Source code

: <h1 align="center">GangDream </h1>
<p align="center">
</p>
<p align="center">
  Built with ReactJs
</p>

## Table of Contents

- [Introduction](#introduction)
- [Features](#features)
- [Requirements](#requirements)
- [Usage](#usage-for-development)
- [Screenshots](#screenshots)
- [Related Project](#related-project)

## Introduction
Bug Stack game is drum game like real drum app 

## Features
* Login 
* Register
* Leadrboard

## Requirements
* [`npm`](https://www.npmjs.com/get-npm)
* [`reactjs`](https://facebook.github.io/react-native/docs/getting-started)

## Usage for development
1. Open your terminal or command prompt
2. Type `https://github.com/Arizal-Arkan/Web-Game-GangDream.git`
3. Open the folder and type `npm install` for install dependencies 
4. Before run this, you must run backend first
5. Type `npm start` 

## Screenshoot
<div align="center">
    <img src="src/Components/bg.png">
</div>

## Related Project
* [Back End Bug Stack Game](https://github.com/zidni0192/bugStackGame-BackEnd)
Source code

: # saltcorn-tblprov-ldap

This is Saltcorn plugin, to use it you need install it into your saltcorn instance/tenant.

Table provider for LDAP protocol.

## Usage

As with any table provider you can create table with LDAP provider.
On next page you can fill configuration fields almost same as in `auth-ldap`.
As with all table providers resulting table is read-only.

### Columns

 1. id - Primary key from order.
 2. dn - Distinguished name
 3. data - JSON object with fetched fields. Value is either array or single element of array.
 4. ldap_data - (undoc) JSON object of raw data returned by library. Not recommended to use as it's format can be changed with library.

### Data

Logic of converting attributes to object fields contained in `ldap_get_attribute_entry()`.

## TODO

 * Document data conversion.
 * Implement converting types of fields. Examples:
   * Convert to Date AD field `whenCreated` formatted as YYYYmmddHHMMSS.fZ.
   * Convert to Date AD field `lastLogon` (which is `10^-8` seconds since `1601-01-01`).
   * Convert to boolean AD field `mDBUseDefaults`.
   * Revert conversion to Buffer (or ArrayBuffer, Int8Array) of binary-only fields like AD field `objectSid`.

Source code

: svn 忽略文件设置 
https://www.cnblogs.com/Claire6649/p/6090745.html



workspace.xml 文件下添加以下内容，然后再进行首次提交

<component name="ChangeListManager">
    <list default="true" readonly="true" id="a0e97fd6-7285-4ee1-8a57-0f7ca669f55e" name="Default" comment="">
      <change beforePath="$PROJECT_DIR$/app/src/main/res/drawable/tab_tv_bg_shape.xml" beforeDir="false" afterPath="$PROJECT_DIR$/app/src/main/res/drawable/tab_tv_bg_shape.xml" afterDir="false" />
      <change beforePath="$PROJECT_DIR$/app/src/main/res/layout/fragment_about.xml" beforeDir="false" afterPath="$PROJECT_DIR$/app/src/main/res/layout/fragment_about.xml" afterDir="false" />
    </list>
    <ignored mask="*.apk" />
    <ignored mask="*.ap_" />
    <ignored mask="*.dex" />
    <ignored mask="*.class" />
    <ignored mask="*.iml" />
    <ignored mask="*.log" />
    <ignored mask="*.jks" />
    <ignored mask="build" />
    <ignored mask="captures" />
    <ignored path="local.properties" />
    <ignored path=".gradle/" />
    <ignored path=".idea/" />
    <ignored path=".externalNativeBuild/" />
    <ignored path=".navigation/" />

--

=== WORK ORDER ===
Supply only the number of lines above in which "center" occurs.

=== WRITTEN SOLUTION ===
4